_SUPPLIED MATERIAL_

------------------------------------------------------------------------

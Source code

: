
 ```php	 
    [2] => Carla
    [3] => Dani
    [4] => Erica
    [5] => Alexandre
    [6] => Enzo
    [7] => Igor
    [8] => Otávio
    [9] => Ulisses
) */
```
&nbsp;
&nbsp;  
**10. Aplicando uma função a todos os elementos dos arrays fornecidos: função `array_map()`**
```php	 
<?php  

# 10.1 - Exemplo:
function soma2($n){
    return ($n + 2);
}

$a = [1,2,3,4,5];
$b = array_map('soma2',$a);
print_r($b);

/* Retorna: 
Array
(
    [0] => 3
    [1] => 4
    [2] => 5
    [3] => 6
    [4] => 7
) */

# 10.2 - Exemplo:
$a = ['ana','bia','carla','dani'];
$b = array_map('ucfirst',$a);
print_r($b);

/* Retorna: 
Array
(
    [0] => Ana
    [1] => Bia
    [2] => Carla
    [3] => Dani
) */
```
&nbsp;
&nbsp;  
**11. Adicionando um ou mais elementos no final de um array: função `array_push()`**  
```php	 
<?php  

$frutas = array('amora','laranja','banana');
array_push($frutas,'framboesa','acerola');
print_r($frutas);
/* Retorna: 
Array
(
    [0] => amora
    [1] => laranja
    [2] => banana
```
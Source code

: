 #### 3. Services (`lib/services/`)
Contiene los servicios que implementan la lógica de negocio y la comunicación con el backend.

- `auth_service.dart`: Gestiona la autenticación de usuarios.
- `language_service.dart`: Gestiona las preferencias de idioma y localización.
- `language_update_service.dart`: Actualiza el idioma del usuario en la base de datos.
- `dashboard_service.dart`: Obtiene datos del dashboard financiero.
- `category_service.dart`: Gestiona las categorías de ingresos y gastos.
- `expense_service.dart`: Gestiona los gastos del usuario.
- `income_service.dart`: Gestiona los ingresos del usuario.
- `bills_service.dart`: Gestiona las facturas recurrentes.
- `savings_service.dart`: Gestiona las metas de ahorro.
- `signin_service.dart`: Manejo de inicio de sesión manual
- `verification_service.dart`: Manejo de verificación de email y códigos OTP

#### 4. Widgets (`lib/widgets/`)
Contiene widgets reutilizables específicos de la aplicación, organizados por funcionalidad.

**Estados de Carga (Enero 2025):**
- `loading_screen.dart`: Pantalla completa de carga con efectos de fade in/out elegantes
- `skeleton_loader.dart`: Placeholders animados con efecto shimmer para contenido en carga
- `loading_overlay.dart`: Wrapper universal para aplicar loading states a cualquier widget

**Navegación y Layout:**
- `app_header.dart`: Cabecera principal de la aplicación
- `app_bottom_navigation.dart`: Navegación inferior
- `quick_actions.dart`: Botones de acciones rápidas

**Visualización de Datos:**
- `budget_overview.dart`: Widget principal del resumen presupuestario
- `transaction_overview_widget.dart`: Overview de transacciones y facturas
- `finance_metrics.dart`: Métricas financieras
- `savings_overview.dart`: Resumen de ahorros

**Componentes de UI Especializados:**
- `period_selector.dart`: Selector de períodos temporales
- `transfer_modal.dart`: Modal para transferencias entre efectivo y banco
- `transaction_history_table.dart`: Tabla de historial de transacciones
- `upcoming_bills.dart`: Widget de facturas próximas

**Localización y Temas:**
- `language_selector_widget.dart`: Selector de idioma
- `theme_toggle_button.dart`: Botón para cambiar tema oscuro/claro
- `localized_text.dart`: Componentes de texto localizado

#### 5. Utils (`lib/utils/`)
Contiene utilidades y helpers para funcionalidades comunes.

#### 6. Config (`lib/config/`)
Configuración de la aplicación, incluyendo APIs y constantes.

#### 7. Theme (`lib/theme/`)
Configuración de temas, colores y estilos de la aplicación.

------------------------------------------------------------------------

All of the listing above should be restated word for word.

Source code

:
 ```php	 
    [2] => Carla
    [3] => Dani
    [4] => Erica
    [5] => Alexandre
    [6] => Enzo
    [7] => Igor
    [8] => Otávio
    [9] => Ulisses
) */
```
&nbsp;
&nbsp;  
**10. Aplicando uma função a todos os elementos dos arrays fornecidos: função `array_map()`**
```php	 
<?php  

# 10.1 - Exemplo:
function soma2($n){
    return ($n + 2);
}

$a = [1,2,3,4,5];
$b = array_map('soma2',$a);
print_r($b);

/* Retorna: 
Array
(
    [0] => 3
    [1] => 4
    [2] => 5
    [3] => 6
    [4] => 7
) */

# 10.2 - Exemplo:
$a = ['ana','bia','carla','dani'];
$b = array_map('ucfirst',$a);
print_r($b);

/* Retorna: 
Array
(
    [0] => Ana
    [1] => Bia
    [2] => Carla
    [3] => Dani
) */
```
&nbsp;
&nbsp;  
**11. Adicionando um ou mais elementos no final de um array: função `array_push()`**  
```php	 
<?php  

$frutas = array('amora','laranja','banana');
array_push($frutas,'framboesa','acerola');
print_r($frutas);
/* Retorna: 
Array
(
    [0] => amora
    [1] => laranja
    [2] => banana
```
Source code

: #### 3. Services (`lib/services/`)
Contiene los servicios que implementan la lógica de negocio y la comunicación con el backend.

- `auth_service.dart`: Gestiona la autenticación de usuarios.
- `language_service.dart`: Gestiona las preferencias de idioma y localización.
- `language_update_service.dart`: Actualiza el idioma del usuario en la base de datos.
- `dashboard_service.dart`: Obtiene datos del dashboard financiero.
- `category_service.dart`: Gestiona las categorías de ingresos y gastos.
- `expense_service.dart`: Gestiona los gastos del usuario.
- `income_service.dart`: Gestiona los ingresos del usuario.
- `bills_service.dart`: Gestiona las facturas recurrentes.
- `savings_service.dart`: Gestiona las metas de ahorro.
- `signin_service.dart`: Manejo de inicio de sesión manual
- `verification_service.dart`: Manejo de verificación de email y códigos OTP

#### 4. Widgets (`lib/widgets/`)
Contiene widgets reutilizables específicos de la aplicación, organizados por funcionalidad.

**Estados de Carga (Enero 2025):**
- `loading_screen.dart`: Pantalla completa de carga con efectos de fade in/out elegantes
- `skeleton_loader.dart`: Placeholders animados con efecto shimmer para contenido en carga
- `loading_overlay.dart`: Wrapper universal para aplicar loading states a cualquier widget

**Navegación y Layout:**
- `app_header.dart`: Cabecera principal de la aplicación
- `app_bottom_navigation.dart`: Navegación inferior
- `quick_actions.dart`: Botones de acciones rápidas

**Visualización de Datos:**
- `budget_overview.dart`: Widget principal del resumen presupuestario
- `transaction_overview_widget.dart`: Overview de transacciones y facturas
- `finance_metrics.dart`: Métricas financieras
- `savings_overview.dart`: Resumen de ahorros

**Componentes de UI Especializados:**
- `period_selector.dart`: Selector de períodos temporales
- `transfer_modal.dart`: Modal para transferencias entre efectivo y banco
- `transaction_history_table.dart`: Tabla de historial de transacciones
- `upcoming_bills.dart`: Widget de facturas próximas

**Localización y Temas:**
- `language_selector_widget.dart`: Selector de idioma
- `theme_toggle_button.dart`: Botón para cambiar tema oscuro/claro
- `localized_text.dart`: Componentes de texto localizado

#### 5. Utils (`lib/utils/`)
Contiene utilidades y helpers para funcionalidades comunes.

#### 6. Config (`lib/config/`)
Configuración de la aplicación, incluyendo APIs y constantes.

#### 7. Theme (`lib/theme/`)
Configuración de temas, colores y estilos de la aplicación.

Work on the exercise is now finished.